§ DATA SUPPLIED:
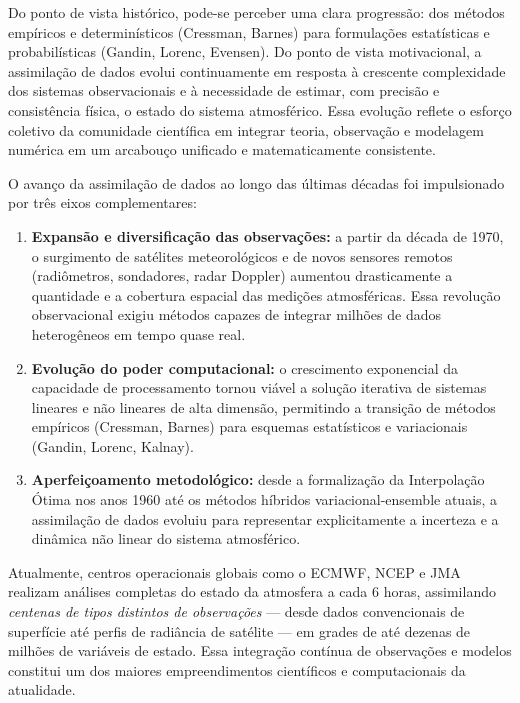 Do ponto de vista histórico, pode-se perceber uma clara progressão: dos métodos empíricos e determinísticos (Cressman, Barnes) para formulações estatísticas e probabilísticas (Gandin, Lorenc, Evensen). Do ponto de vista motivacional, a assimilação de dados evolui continuamente em resposta à crescente complexidade dos sistemas observacionais e à necessidade de estimar, com precisão e consistência física, o estado do sistema atmosférico. Essa evolução reflete o esforço coletivo da comunidade científica em integrar teoria, observação e modelagem numérica em um arcabouço unificado e matematicamente consistente.


\begin{comentario}
O avanço da assimilação de dados ao longo das últimas décadas foi impulsionado por três eixos complementares:
\begin{enumerate}
  \item \textbf{Expansão e diversificação das observações:} a partir da década de 1970, o surgimento de satélites meteorológicos e de novos sensores remotos (radiômetros, sondadores, radar Doppler) aumentou drasticamente a quantidade e a cobertura espacial das medições atmosféricas. Essa revolução observacional exigiu métodos capazes de integrar milhões de dados heterogêneos em tempo quase real.
  \item \textbf{Evolução do poder computacional:} o crescimento exponencial da capacidade de processamento tornou viável a solução iterativa de sistemas lineares e não lineares de alta dimensão, permitindo a transição de métodos empíricos (Cressman, Barnes) para esquemas estatísticos e variacionais (Gandin, Lorenc, Kalnay).
  \item \textbf{Aperfeiçoamento metodológico:} desde a formalização da Interpolação Ótima nos anos 1960 até os métodos híbridos variacional-ensemble atuais, a assimilação de dados evoluiu para representar explicitamente a incerteza e a dinâmica não linear do sistema atmosférico.
\end{enumerate}

Atualmente, centros operacionais globais como o ECMWF, NCEP e JMA realizam análises completas do estado da atmosfera a cada 6 horas, assimilando \textit{centenas de tipos distintos de observações} — desde dados convencionais de superfície até perfis de radiância de satélite — em grades de até dezenas de milhões de variáveis de estado. Essa integração contínua de observações e modelos constitui um dos maiores empreendimentos científicos e computacionais da atualidade.
\end{comentario}

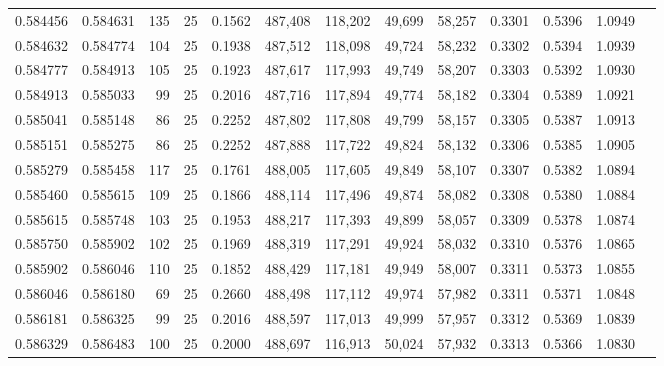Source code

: \begin{tabular}{rrrrrrrrrrrrr}
0.584456 & 0.584631 &   135 &  25 &                                     0.1562 & 487,408 & 118,202 &  49,699 &  58,257 & 0.3301 & 0.5396 & 1.0949 \\
0.584632 & 0.584774 &   104 &  25 &                                     0.1938 & 487,512 & 118,098 &  49,724 &  58,232 & 0.3302 & 0.5394 & 1.0939 \\
0.584777 & 0.584913 &   105 &  25 &                                     0.1923 & 487,617 & 117,993 &  49,749 &  58,207 & 0.3303 & 0.5392 & 1.0930 \\
0.584913 & 0.585033 &    99 &  25 &                                     0.2016 & 487,716 & 117,894 &  49,774 &  58,182 & 0.3304 & 0.5389 & 1.0921 \\
0.585041 & 0.585148 &    86 &  25 &                                     0.2252 & 487,802 & 117,808 &  49,799 &  58,157 & 0.3305 & 0.5387 & 1.0913 \\
0.585151 & 0.585275 &    86 &  25 &                                     0.2252 & 487,888 & 117,722 &  49,824 &  58,132 & 0.3306 & 0.5385 & 1.0905 \\
0.585279 & 0.585458 &   117 &  25 &                                     0.1761 & 488,005 & 117,605 &  49,849 &  58,107 & 0.3307 & 0.5382 & 1.0894 \\
0.585460 & 0.585615 &   109 &  25 &                                     0.1866 & 488,114 & 117,496 &  49,874 &  58,082 & 0.3308 & 0.5380 & 1.0884 \\
0.585615 & 0.585748 &   103 &  25 &                                     0.1953 & 488,217 & 117,393 &  49,899 &  58,057 & 0.3309 & 0.5378 & 1.0874 \\
0.585750 & 0.585902 &   102 &  25 &                                     0.1969 & 488,319 & 117,291 &  49,924 &  58,032 & 0.3310 & 0.5376 & 1.0865 \\
0.585902 & 0.586046 &   110 &  25 &                                     0.1852 & 488,429 & 117,181 &  49,949 &  58,007 & 0.3311 & 0.5373 & 1.0855 \\
0.586046 & 0.586180 &    69 &  25 &                                     0.2660 & 488,498 & 117,112 &  49,974 &  57,982 & 0.3311 & 0.5371 & 1.0848 \\
0.586181 & 0.586325 &    99 &  25 &                                     0.2016 & 488,597 & 117,013 &  49,999 &  57,957 & 0.3312 & 0.5369 & 1.0839 \\
0.586329 & 0.586483 &   100 &  25 &                                     0.2000 & 488,697 & 116,913 &  50,024 &  57,932 & 0.3313 & 0.5366 & 1.0830 \\

\end{tabular}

§ DIRECTIONS: How many lines in the material contain the string "tabular"? Reply with the number and nothing else.

§ ANSWER TO THE PROBLEM: 2